***** MATERIALS PROVIDED
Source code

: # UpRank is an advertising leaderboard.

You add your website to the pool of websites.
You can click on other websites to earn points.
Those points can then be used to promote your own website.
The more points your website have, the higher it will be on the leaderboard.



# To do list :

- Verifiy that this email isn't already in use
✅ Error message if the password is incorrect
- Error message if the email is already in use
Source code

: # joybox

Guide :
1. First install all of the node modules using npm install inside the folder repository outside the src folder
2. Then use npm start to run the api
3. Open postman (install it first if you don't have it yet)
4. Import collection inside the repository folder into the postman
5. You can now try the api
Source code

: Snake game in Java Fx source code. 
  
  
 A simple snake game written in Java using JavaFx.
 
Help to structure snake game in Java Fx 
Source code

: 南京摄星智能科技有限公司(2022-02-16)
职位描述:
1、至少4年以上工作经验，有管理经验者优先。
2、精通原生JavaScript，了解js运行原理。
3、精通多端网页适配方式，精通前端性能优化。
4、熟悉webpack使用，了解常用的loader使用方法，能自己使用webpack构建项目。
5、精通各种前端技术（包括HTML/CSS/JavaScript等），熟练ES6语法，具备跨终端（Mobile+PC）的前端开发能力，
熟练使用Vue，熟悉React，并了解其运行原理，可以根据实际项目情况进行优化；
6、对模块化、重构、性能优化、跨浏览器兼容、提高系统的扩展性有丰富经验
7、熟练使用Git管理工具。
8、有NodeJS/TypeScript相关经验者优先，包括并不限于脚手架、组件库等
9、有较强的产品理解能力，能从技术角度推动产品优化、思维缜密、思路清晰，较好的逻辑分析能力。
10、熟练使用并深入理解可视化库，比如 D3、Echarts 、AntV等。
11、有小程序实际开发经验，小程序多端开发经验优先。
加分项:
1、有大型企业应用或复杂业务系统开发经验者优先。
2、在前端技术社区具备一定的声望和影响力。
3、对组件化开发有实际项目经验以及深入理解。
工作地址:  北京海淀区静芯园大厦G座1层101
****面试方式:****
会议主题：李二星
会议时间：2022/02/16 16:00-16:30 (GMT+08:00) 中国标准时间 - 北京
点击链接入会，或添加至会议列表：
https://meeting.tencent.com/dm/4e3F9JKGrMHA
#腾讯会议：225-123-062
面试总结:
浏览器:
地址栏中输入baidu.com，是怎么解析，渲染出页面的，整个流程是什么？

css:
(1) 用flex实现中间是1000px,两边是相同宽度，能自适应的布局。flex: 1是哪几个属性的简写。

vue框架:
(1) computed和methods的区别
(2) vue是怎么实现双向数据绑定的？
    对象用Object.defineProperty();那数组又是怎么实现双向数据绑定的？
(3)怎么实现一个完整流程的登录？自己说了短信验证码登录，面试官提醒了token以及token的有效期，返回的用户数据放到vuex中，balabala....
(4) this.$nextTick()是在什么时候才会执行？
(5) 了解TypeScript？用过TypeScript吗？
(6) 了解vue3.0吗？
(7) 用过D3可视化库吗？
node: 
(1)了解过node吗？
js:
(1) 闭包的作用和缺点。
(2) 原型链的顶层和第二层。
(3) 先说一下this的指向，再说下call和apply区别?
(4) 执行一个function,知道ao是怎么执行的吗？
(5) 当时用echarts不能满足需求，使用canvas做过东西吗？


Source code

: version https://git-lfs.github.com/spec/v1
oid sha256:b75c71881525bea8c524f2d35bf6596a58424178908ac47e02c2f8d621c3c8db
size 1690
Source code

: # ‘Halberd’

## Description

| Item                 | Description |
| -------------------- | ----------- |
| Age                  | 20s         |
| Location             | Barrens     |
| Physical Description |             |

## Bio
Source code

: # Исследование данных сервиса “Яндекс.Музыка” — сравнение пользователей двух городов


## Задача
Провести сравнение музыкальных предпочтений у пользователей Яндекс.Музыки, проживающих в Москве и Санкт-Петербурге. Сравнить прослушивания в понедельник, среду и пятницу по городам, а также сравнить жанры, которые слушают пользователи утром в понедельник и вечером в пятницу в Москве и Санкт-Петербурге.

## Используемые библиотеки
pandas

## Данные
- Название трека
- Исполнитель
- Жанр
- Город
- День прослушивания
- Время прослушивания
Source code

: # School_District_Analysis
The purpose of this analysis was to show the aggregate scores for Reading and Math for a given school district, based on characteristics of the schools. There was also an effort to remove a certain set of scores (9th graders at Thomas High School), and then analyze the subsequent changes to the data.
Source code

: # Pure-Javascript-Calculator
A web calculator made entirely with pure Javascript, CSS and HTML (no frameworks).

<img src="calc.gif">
**********
◆ **YOUR TASK**: Using the data above, repeat exactly the lines that begin at the line with "7、熟练使用Git管理工具。" and end at the line with "点击链接入会，或添加至会议列表：", both ends included.

◆ **RESPONSE TO THIS EXERCISE**:
7、熟练使用Git管理工具。
8、有NodeJS/TypeScript相关经验者优先，包括并不限于脚手架、组件库等
9、有较强的产品理解能力，能从技术角度推动产品优化、思维缜密、思路清晰，较好的逻辑分析能力。
10、熟练使用并深入理解可视化库，比如 D3、Echarts 、AntV等。
11、有小程序实际开发经验，小程序多端开发经验优先。
加分项:
1、有大型企业应用或复杂业务系统开发经验者优先。
2、在前端技术社区具备一定的声望和影响力。
3、对组件化开发有实际项目经验以及深入理解。
工作地址:  北京海淀区静芯园大厦G座1层101
****面试方式:****
会议主题：李二星
会议时间：2022/02/16 16:00-16:30 (GMT+08:00) 中国标准时间 - 北京
点击链接入会，或添加至会议列表：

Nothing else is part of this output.